## Problem requirements:
Output exactly, please, the lines of the records below from the one containing "其二是为我们要介绍的抽象结构提供具体例子，" through the final line.

## Supplied data:
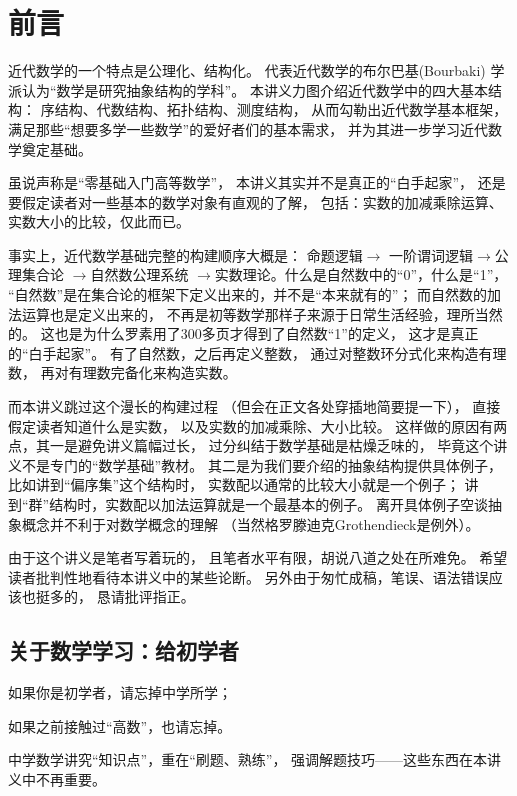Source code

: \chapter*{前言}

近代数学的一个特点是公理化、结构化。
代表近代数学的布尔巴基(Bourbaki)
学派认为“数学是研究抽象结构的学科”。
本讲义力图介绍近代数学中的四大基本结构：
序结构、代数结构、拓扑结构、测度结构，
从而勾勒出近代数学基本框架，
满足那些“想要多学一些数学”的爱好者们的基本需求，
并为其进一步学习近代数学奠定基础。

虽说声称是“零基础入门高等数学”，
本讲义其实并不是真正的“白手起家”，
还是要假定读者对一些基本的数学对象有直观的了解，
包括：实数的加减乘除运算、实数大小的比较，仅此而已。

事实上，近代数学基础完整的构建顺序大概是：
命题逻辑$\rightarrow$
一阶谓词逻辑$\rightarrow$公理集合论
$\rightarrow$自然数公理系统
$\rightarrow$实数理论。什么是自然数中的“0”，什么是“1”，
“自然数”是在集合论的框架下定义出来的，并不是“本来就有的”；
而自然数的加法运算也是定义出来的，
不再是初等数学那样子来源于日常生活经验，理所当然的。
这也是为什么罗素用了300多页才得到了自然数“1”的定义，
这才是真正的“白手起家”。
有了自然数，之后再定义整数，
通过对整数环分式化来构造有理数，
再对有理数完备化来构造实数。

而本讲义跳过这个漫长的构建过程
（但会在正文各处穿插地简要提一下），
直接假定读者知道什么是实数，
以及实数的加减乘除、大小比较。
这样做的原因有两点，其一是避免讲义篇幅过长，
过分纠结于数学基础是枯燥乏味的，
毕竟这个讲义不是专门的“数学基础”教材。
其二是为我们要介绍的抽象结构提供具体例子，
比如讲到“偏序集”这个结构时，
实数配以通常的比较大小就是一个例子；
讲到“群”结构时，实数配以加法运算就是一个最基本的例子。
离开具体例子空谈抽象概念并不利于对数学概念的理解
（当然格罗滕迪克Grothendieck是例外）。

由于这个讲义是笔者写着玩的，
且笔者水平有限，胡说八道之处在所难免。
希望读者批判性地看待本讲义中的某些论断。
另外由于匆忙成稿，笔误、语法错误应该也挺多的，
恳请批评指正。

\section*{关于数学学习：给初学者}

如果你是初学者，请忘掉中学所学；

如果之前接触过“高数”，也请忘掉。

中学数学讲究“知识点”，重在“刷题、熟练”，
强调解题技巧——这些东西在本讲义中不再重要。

## Answer to the exercise:
其二是为我们要介绍的抽象结构提供具体例子，
比如讲到“偏序集”这个结构时，
实数配以通常的比较大小就是一个例子；
讲到“群”结构时，实数配以加法运算就是一个最基本的例子。
离开具体例子空谈抽象概念并不利于对数学概念的理解
（当然格罗滕迪克Grothendieck是例外）。

由于这个讲义是笔者写着玩的，
且笔者水平有限，胡说八道之处在所难免。
希望读者批判性地看待本讲义中的某些论断。
另外由于匆忙成稿，笔误、语法错误应该也挺多的，
恳请批评指正。

\section*{关于数学学习：给初学者}

如果你是初学者，请忘掉中学所学；

如果之前接触过“高数”，也请忘掉。

中学数学讲究“知识点”，重在“刷题、熟练”，
强调解题技巧——这些东西在本讲义中不再重要。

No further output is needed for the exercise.